Saturday, November 15, 2008

Questioning the Weatherman

I subscribe to The Democracy Now! The War and Peace Report podcast, a daily independent news show out of the US. I admit, it's pretty lefty (surprise, surprise), but what I appreciate most about the show is that host Amy Goodman questions everyone, for example when a guest called Karl Rove a liar, she asked them to back it up, even though most people wouldn't dispute that statement. So when I heard former Weather Underground members Bill Ayers and Bernadine Dohrn were going to be on the program, I got excited. Sure, the Weather Underground were lefty radicals, but many people believe they took it too far, myself included, and I thought for sure Amy Goodman and co-host Juan Gonzales were going to take these two to task.

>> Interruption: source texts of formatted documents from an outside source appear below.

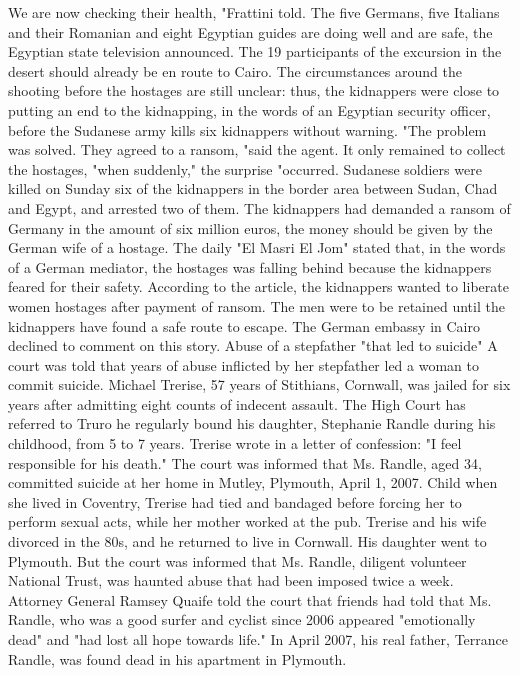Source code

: We are now checking their health, "Frattini told.
The five Germans, five Italians and their Romanian and eight Egyptian guides are doing well and are safe, the Egyptian state television announced.
The 19 participants of the excursion in the desert should already be en route to Cairo.
The circumstances around the shooting before the hostages are still unclear: thus, the kidnappers were close to putting an end to the kidnapping, in the words of an Egyptian security officer, before the Sudanese army kills six kidnappers without warning.
"The problem was solved.
They agreed to a ransom, "said the agent.
It only remained to collect the hostages, "when suddenly," the surprise "occurred.
Sudanese soldiers were killed on Sunday six of the kidnappers in the border area between Sudan, Chad and Egypt, and arrested two of them.
The kidnappers had demanded a ransom of Germany in the amount of six million euros, the money should be given by the German wife of a hostage.
The daily "El Masri El Jom" stated that, in the words of a German mediator, the hostages was falling behind because the kidnappers feared for their safety.
According to the article, the kidnappers wanted to liberate women hostages after payment of ransom.
The men were to be retained until the kidnappers have found a safe route to escape.
The German embassy in Cairo declined to comment on this story.
Abuse of a stepfather "that led to suicide"
A court was told that years of abuse inflicted by her stepfather led a woman to commit suicide.
Michael Trerise, 57 years of Stithians, Cornwall, was jailed for six years after admitting eight counts of indecent assault.
The High Court has referred to Truro he regularly bound his daughter, Stephanie Randle during his childhood, from 5 to 7 years.
Trerise wrote in a letter of confession: "I feel responsible for his death."
The court was informed that Ms. Randle, aged 34, committed suicide at her home in Mutley, Plymouth, April 1, 2007.
Child when she lived in Coventry, Trerise had tied and bandaged before forcing her to perform sexual acts, while her mother worked at the pub.
Trerise and his wife divorced in the 80s, and he returned to live in Cornwall.
His daughter went to Plymouth.
But the court was informed that Ms. Randle, diligent volunteer National Trust, was haunted abuse that had been imposed twice a week.
Attorney General Ramsey Quaife told the court that friends had told that Ms. Randle, who was a good surfer and cyclist since 2006 appeared "emotionally dead" and "had lost all hope towards life."
In April 2007, his real father, Terrance Randle, was found dead in his apartment in Plymouth.
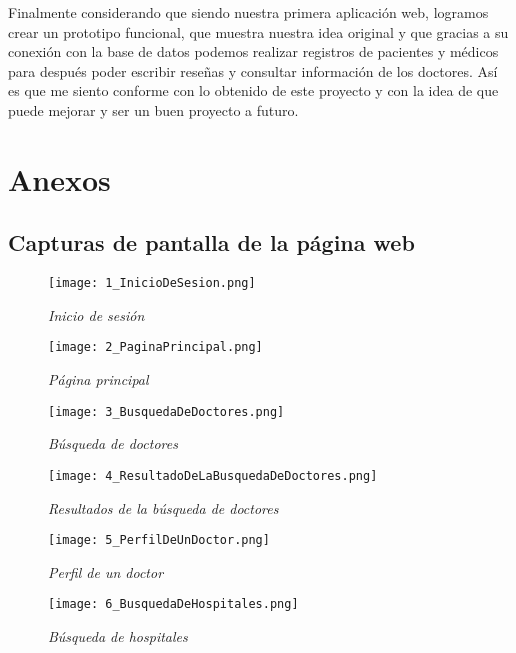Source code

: \vspace{0.3 cm}

Finalmente considerando que siendo nuestra primera aplicación web, logramos crear un prototipo funcional, que muestra nuestra idea original y que gracias a su conexión con la base de datos podemos realizar registros de pacientes y médicos para después poder escribir reseñas y consultar información de los doctores. Así es que me siento conforme con lo obtenido de este proyecto y con la idea de que puede mejorar y ser un buen proyecto a futuro.

\section{Anexos}

\subsection{Capturas de pantalla de la página web}

\begin{figure}[H]
\centering
\texttt{[image: 1\_InicioDeSesion.png]}
\caption{\textit{Inicio de sesión}}
\end{figure}

\begin{figure}[H]
\centering
\texttt{[image: 2\_PaginaPrincipal.png]}
\caption{\textit{Página principal}}
\end{figure}

\begin{figure}[H]
\centering
\texttt{[image: 3\_BusquedaDeDoctores.png]}
\caption{\textit{Búsqueda de doctores}}
\end{figure}

\begin{figure}[H]
\centering
\texttt{[image: 4\_ResultadoDeLaBusquedaDeDoctores.png]}
\caption{\textit{Resultados de la búsqueda de doctores}}
\end{figure}

\begin{figure}[H]
\centering
\texttt{[image: 5\_PerfilDeUnDoctor.png]}
\caption{\textit{Perfil de un doctor}}
\end{figure}

\begin{figure}[H]
\centering
\texttt{[image: 6\_BusquedaDeHospitales.png]}
\caption{\textit{Búsqueda de hospitales}}
\end{figure}

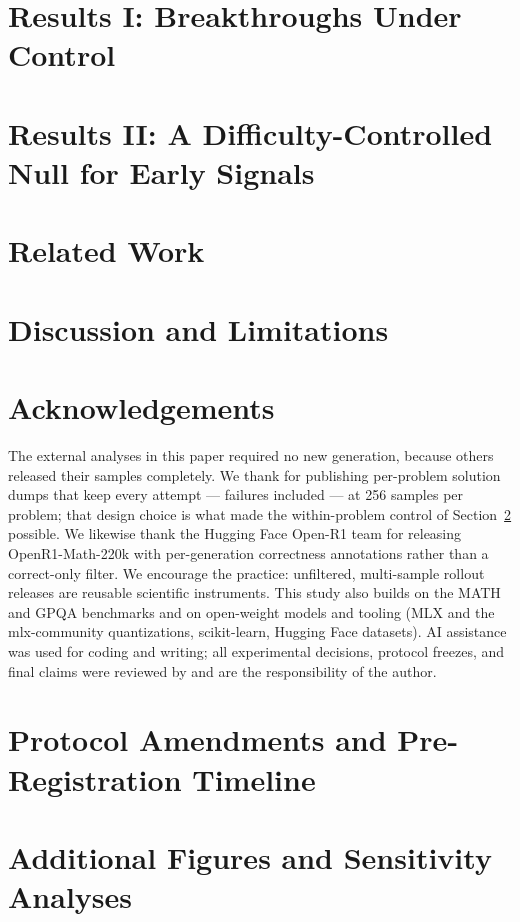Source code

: \documentclass[11pt]{article}
\begin{document}
\section{Results I: Breakthroughs Under Control}\label{sec:results-regimes}


\section{Results II: A Difficulty-Controlled Null for Early Signals}\label{sec:results-prediction}


\section{Related Work}\label{sec:related}


\section{Discussion and Limitations}\label{sec:discussion}


\section*{Acknowledgements}
The external analyses in this paper required no new generation, because
others released their samples completely. We thank
\citet{singhi2025solveverify} for publishing per-problem solution dumps
that keep every attempt --- failures included --- at 256 samples per
problem; that design choice is what made the within-problem control of
Section~\ref{sec:results-prediction} possible. We likewise thank the
Hugging Face Open-R1 team for releasing OpenR1-Math-220k
\citep{openr1math} with per-generation correctness annotations rather
than a correct-only filter. We encourage the practice: unfiltered,
multi-sample rollout releases are reusable scientific instruments. This
study also builds on the MATH \citep{hendrycks2021math} and GPQA
\citep{rein2023gpqa} benchmarks and on open-weight models and tooling
(MLX and the mlx-community quantizations, scikit-learn, Hugging Face
datasets). AI assistance was used for coding and writing; all
experimental decisions, protocol freezes, and final claims were reviewed
by and are the responsibility of the author.




\appendix
\section{Protocol Amendments and Pre-Registration Timeline}\label{app:amendments}


\section{Additional Figures and Sensitivity Analyses}\label{app:extra}

\end{document}
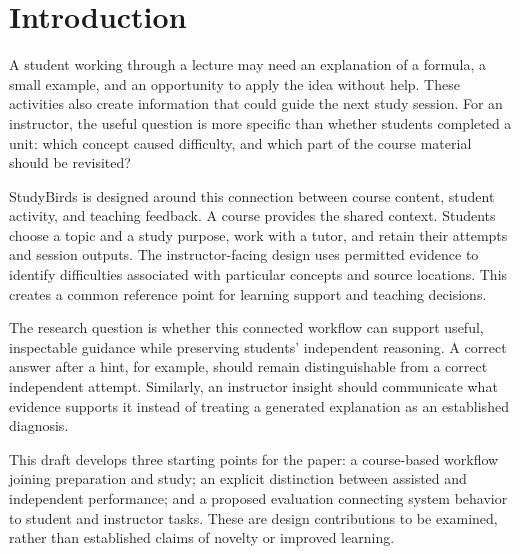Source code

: \section{Introduction}
\label{sec:introduction}

A student working through a lecture may need an explanation of a formula,
a small example, and an opportunity to apply the idea without help.
These activities also create information that could guide the next study
session. For an instructor, the useful question is more specific than
whether students completed a unit: which concept caused difficulty, and
which part of the course material should be revisited?

StudyBirds is designed around this connection between course content,
student activity, and teaching feedback. A course provides the shared
context. Students choose a topic and a study purpose, work with a tutor,
and retain their attempts and session outputs. The instructor-facing
design uses permitted evidence to identify difficulties associated with
particular concepts and source locations. This creates a common reference
point for learning support and teaching decisions.

The research question is whether this connected workflow can support
useful, inspectable guidance while preserving students' independent
reasoning. A correct answer after a hint, for example, should remain
distinguishable from a correct independent attempt. Similarly, an
instructor insight should communicate what evidence supports it instead
of treating a generated explanation as an established diagnosis.

This draft develops three starting points for the paper: a course-based
workflow joining preparation and study; an explicit distinction between
assisted and independent performance; and a proposed evaluation connecting
system behavior to student and instructor tasks. These are design
contributions to be examined, rather than established claims of novelty
or improved learning.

To give you a bit of background on The Weather Underground and where I formed my opinions on them, they were a radical anti-Vietnam war group during the late 1970s, who bombed banks, New York City Police Headquarters, the US Capitol, and The Pentagon. I learned about them through watching the documentary The Weather Underground a few years ago. The group usually bombed buildings at night when no one was supposed to be around, but during a bomb making session in a Manhattan town house, three Weather Underground members were killed. The bombs they had been making were supposed to be used to bomb a dance at an army base.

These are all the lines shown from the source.